Hérennius, Origène[2], et Plotin étaient convenus de tenir secrète la doctrine qu’ils avaient reçue d’Ammonius. Plotin observa cette convention. Hérennius fut le premier qui la viola, ce qui fut imité par Origène. Ce dernier se borna à écrire un livre Sur les Démons ; et sous le règne de Gallien, il en fit un autre pour prouver que Le Roi est seul créateur [ou poëte][3].

  1. Ammonius Saccas enseigna avec éclat sous Macrin, Héliogabale et Alexandre Sévère. Voy. M. Vacherot, Histoire critique de l’École d’Alexandrie, t. I, p. 341-354.

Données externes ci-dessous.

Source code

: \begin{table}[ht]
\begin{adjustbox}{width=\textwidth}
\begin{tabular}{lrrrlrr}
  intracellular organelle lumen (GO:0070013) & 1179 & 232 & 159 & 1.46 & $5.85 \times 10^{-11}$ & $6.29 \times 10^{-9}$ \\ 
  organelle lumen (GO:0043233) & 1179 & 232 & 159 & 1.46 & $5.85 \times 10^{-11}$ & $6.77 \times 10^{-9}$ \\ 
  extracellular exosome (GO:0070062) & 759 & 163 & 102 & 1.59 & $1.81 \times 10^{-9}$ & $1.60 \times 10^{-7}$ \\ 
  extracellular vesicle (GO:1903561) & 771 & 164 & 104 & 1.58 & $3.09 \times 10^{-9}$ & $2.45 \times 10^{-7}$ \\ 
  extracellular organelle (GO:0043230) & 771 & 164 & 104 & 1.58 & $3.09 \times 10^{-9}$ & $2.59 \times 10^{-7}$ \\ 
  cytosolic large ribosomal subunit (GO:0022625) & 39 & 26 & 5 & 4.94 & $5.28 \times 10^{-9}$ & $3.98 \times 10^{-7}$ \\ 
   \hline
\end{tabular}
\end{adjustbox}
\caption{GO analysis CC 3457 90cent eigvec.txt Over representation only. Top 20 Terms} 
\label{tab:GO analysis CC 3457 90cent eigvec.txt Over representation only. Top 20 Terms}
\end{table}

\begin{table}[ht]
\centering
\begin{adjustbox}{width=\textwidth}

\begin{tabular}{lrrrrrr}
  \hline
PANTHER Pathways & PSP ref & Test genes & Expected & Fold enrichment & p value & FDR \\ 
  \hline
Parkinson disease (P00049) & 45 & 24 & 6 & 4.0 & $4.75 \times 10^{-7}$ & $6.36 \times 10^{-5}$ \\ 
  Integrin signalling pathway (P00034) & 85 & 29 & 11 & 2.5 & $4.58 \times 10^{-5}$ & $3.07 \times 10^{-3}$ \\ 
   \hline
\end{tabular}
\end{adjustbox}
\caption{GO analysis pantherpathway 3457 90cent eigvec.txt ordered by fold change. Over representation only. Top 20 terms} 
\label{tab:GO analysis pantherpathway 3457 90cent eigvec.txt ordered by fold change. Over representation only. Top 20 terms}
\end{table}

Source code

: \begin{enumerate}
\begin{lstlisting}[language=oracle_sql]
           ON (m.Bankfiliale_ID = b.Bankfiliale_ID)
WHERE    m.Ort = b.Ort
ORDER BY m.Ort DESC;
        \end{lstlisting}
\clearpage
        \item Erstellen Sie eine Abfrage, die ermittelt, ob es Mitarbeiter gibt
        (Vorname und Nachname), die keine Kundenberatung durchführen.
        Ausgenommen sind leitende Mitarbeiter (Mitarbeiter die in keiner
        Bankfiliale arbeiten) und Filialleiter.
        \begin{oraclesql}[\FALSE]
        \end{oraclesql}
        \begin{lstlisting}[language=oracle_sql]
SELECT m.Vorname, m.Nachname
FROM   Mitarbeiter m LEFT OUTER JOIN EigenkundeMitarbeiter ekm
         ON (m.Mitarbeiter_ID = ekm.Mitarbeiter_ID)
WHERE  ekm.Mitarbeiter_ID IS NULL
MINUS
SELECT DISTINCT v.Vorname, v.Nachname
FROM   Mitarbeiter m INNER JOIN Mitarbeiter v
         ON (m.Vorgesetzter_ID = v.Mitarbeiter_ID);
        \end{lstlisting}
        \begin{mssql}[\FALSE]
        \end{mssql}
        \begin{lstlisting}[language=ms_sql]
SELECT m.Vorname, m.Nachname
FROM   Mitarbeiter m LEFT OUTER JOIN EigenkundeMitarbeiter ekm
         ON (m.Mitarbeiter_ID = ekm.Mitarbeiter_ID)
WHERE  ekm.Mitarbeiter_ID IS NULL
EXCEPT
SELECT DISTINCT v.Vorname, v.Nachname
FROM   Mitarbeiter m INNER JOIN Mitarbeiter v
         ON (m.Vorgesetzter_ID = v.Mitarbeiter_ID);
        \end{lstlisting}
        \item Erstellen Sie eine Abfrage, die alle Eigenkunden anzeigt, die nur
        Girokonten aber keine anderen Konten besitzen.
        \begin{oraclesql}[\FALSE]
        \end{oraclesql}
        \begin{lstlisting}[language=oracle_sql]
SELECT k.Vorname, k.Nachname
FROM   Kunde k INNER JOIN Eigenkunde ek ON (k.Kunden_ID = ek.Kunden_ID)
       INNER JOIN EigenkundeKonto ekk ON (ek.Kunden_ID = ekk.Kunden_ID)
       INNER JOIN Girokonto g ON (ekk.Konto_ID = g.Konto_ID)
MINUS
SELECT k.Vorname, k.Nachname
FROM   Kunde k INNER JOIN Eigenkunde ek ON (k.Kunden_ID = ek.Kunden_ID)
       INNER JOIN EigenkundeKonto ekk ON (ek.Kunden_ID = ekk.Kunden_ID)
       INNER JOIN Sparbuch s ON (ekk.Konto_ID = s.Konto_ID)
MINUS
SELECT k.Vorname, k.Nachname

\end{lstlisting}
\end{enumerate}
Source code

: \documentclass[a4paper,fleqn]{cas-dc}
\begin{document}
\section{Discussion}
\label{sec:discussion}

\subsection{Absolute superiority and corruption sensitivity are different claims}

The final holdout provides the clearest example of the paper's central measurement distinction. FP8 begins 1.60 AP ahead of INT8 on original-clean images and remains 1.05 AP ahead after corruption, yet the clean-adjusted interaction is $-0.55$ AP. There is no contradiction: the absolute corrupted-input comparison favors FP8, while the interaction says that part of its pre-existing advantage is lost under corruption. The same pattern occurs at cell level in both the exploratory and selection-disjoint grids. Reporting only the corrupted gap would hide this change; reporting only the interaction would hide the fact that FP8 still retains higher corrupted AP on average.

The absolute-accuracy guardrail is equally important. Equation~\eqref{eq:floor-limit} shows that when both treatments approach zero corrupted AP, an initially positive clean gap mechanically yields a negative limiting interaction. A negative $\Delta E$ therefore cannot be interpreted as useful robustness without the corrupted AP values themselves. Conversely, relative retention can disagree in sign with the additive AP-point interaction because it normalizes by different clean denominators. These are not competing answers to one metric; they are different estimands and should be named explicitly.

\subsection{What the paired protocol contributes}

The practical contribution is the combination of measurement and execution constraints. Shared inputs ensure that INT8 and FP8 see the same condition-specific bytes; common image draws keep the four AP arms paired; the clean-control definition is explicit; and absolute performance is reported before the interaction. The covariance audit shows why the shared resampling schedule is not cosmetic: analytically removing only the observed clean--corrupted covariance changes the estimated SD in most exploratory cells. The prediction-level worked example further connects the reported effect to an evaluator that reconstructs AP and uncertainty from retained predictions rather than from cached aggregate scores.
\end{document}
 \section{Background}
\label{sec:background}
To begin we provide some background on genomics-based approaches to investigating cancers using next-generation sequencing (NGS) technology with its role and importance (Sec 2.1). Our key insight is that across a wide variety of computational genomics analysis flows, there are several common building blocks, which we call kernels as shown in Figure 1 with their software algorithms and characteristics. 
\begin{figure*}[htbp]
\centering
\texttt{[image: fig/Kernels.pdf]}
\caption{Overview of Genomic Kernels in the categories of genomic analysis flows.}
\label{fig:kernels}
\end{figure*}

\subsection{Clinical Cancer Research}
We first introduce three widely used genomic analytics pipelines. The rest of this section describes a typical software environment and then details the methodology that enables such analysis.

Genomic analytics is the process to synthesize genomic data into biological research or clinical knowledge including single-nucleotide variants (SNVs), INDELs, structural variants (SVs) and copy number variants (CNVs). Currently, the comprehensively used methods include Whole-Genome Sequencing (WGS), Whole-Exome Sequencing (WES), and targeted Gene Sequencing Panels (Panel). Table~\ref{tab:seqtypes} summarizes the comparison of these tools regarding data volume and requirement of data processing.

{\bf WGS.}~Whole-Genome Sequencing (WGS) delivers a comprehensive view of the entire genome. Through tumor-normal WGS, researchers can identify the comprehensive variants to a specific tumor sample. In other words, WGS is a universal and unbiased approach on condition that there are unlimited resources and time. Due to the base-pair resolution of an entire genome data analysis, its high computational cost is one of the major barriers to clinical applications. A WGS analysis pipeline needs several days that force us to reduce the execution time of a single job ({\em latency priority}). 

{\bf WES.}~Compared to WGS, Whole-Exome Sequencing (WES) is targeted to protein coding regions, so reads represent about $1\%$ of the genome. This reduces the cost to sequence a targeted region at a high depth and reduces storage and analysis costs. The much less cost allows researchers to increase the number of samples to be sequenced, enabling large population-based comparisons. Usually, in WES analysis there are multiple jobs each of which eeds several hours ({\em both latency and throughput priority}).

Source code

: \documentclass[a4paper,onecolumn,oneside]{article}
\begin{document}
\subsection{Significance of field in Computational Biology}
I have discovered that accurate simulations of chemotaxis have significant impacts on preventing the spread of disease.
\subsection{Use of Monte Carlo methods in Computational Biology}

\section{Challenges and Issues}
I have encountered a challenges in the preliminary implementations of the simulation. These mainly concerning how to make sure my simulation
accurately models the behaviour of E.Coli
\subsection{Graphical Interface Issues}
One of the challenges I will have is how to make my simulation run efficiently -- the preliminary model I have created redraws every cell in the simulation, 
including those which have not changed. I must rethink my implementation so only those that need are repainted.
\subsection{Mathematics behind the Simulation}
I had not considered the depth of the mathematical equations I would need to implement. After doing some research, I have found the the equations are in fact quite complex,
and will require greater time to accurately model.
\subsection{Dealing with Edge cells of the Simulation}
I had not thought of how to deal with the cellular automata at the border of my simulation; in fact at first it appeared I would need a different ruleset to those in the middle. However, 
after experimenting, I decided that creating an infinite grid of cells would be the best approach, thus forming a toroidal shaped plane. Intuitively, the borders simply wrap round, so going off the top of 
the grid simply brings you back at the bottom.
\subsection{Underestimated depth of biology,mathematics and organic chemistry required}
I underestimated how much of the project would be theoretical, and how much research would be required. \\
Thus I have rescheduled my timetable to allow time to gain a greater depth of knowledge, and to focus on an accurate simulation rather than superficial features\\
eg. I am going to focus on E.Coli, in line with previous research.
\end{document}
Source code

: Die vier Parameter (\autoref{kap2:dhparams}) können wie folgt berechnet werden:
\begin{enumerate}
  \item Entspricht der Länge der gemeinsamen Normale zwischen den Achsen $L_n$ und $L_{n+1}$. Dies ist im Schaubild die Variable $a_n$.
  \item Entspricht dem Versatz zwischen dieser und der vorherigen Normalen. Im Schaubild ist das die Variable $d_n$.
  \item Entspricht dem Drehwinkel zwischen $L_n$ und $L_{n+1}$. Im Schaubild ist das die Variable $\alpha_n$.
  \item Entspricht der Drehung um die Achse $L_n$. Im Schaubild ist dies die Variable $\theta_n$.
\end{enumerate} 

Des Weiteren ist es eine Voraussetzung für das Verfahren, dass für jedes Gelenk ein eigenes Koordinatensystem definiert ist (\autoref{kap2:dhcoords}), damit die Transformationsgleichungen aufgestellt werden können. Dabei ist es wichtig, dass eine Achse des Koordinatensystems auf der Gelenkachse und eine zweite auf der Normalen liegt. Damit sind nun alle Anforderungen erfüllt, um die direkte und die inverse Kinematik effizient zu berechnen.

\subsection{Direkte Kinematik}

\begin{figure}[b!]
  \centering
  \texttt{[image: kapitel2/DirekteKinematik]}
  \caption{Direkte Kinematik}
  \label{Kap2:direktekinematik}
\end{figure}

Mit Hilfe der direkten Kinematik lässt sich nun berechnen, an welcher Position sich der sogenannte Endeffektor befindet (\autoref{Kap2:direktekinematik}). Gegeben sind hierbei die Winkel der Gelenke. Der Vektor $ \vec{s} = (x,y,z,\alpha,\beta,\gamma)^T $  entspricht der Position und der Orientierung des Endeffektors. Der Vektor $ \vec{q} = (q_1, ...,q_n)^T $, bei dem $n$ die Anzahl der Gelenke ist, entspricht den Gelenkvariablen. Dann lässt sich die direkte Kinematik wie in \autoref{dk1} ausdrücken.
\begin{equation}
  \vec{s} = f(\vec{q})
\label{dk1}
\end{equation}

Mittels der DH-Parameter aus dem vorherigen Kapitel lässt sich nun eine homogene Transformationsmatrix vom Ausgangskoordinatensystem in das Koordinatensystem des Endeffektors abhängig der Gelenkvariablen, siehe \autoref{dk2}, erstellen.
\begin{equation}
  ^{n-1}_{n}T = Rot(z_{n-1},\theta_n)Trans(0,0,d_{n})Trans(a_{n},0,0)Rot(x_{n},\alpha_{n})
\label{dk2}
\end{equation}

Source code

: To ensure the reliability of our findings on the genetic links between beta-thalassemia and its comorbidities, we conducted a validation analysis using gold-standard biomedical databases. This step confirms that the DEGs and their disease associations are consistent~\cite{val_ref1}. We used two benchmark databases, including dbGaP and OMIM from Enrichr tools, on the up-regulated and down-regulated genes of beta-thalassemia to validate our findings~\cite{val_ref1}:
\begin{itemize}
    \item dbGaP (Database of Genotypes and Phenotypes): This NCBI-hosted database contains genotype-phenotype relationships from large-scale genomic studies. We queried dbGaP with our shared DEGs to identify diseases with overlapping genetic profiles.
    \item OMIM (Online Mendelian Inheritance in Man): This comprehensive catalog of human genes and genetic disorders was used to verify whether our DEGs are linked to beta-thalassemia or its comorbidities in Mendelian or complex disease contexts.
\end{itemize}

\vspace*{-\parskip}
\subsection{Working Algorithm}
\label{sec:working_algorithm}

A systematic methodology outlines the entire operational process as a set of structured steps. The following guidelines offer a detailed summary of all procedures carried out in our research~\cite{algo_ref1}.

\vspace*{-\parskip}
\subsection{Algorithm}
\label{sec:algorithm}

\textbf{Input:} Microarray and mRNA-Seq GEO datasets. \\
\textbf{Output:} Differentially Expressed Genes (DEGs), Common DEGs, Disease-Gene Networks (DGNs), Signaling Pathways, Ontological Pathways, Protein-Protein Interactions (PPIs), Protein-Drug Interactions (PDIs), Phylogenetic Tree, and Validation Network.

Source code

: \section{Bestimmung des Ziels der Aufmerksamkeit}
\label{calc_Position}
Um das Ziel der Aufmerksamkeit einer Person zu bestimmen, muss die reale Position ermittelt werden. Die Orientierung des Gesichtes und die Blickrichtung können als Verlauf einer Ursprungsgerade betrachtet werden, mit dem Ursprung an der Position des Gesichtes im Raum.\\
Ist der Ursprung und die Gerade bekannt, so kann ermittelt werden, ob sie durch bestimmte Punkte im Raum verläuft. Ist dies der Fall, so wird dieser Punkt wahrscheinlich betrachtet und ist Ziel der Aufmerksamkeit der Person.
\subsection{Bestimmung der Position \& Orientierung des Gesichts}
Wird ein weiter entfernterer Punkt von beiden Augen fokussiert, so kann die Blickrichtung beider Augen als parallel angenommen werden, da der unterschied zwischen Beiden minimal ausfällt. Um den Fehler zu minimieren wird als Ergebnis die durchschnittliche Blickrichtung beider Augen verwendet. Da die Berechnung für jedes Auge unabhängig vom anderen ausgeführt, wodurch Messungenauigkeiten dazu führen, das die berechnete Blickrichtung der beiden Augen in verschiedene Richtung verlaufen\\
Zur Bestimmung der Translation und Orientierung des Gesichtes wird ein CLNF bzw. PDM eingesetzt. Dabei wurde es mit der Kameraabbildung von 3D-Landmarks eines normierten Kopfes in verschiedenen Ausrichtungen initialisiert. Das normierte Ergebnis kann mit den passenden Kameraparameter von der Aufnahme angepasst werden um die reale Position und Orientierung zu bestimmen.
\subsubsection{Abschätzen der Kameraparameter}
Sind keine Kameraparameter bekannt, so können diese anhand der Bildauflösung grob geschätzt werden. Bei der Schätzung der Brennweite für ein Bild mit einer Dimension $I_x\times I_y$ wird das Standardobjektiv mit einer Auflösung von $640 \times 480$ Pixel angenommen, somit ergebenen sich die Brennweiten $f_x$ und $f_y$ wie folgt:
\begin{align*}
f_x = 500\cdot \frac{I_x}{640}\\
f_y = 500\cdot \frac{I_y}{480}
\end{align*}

  2. Quelques-uns, bien à tort, ont voulu retrouver dans cet Origène l’écrivain chrétien. La fausseté de cette conjecture est démontrée, entre autres raisons, par les titres des ouvrages que Porphyre lui attribue. Sur la distinction des deux Origène, Voy. H. De Valois, ad Eusebii Hist. eccl., VI, 14 ; Huet, in Origenianis.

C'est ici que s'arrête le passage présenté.